- [ASSIGNMENT]
With the pictures set aside, return the lines below exactly, beginning at the first and ending at the line containing "tracking and lattice bookkeeping.".

Dataset entries
▬▬▬▬▬▬

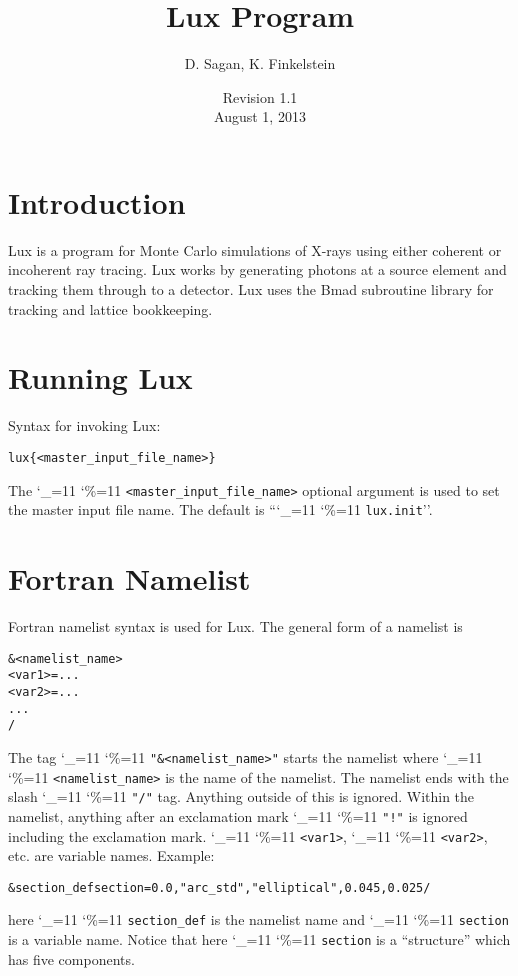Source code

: \documentclass[11pt]{article}
\title{Lux Program}
\author{D. Sagan, K. Finkelstein}
\date{Revision 1.1 \\ August 1, 2013}
\newcommand{\lux}{Lux\xspace}
\newcommand\ttcmd{\begingroup\catcode`\_=11 \catcode`\%=11 \dottcmd}
\newcommand\dottcmd[1]{\texttt{#1}\endgroup}
\newcommand{\vn}{\ttcmd}
\newenvironment{example}
  {\vspace{\ExBeg} \begin{alltt}}
  {\end{alltt} \vspace{\ExEnd}}
\newlength{\ExBeg}
\newlength{\ExEnd}
\begin{document}
\maketitle

\tableofcontents

\section{Introduction} 
\label{s:intro}

\lux is a program for Monte Carlo simulations of X-rays using either
coherent or incoherent ray tracing. \lux works by generating
photons at a source element and tracking them through to a
detector. \lux uses the Bmad subroutine library\cite{b:bmad} for
tracking and lattice bookkeeping.

\section{Running \lux} 
\label{s:run}

Syntax for invoking \lux:
\begin{example}
  lux \{<master_input_file_name>\}
\end{example}
The \vn{<master_input_file_name>} optional argument is used to set the
master input file name. The default is ``\vn{lux.init}''. 

\section{Fortran Namelist}
\label{s:namelist}

Fortran namelist syntax is used for \lux. The general form
of a namelist is
\begin{example}
  &<namelist_name>
    <var1> = ...
    <var2> = ...
    ...
  /
\end{example}
The tag \vn{"\&<namelist_name>"} starts the namelist where
\vn{<namelist_name>} is the name of the namelist. The namelist ends
with the slash \vn{"/"} tag. Anything outside of this is
ignored. Within the namelist, anything after an exclamation mark
\vn{"!"} is ignored including the exclamation mark. \vn{<var1>},
\vn{<var2>}, etc. are variable names. Example:
\begin{example}
  &section_def section =   0.0, "arc_std", "elliptical", 0.045, 0.025 /
\end{example}
here \vn{section_def} is the namelist name and \vn{section} is a variable
name.  Notice that here \vn{section} is a ``structure'' which has five
components.
\end{document}
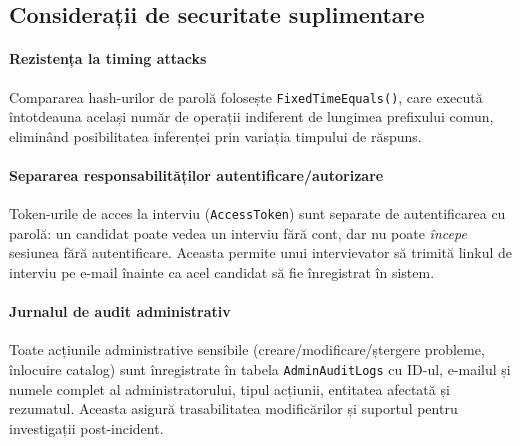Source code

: \subsection{Considerații de securitate suplimentare}

\paragraph{Rezistența la timing attacks}
Compararea hash-urilor de parolă folosește \texttt{FixedTimeEquals()},
care execută întotdeauna același număr de operații indiferent de lungimea
prefixului comun, eliminând posibilitatea inferenței prin variația
timpului de răspuns.

\paragraph{Separarea responsabilităților autentificare/autorizare}
Token-urile de acces la interviu (\texttt{AccessToken}) sunt separate
de autentificarea cu parolă: un candidat poate vedea un interviu fără
cont, dar nu poate \emph{începe} sesiunea fără autentificare. Aceasta
permite unui intervievator să trimită linkul de interviu pe e-mail înainte
ca acel candidat să fie înregistrat în sistem.

\paragraph{Jurnalul de audit administrativ}
Toate acțiunile administrative sensibile (creare/modificare/ștergere
probleme, înlocuire catalog) sunt înregistrate în tabela
\texttt{AdminAuditLogs} cu ID-ul, e-mailul și numele complet al
administratorului, tipul acțiunii, entitatea afectată și rezumatul.
Aceasta asigură trasabilitatea modificărilor și suportul pentru
investigații post-incident.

▬▬▬▬▬▬

- [REPLY TO THE TASK]
Source code

: \documentclass[11pt]{article}
\title{Lux Program}
\author{D. Sagan, K. Finkelstein}
\date{Revision 1.1 \\ August 1, 2013}
\newcommand{\lux}{Lux\xspace}
\newcommand\ttcmd{\begingroup\catcode`\_=11 \catcode`\%=11 \dottcmd}
\newcommand\dottcmd[1]{\texttt{#1}\endgroup}
\newcommand{\vn}{\ttcmd}
\newenvironment{example}
  {\vspace{\ExBeg} \begin{alltt}}
  {\end{alltt} \vspace{\ExEnd}}
\newlength{\ExBeg}
\newlength{\ExEnd}
\begin{document}
\maketitle

\tableofcontents

\section{Introduction} 
\label{s:intro}

\lux is a program for Monte Carlo simulations of X-rays using either
coherent or incoherent ray tracing. \lux works by generating
photons at a source element and tracking them through to a
detector. \lux uses the Bmad subroutine library\cite{b:bmad} for
tracking and lattice bookkeeping.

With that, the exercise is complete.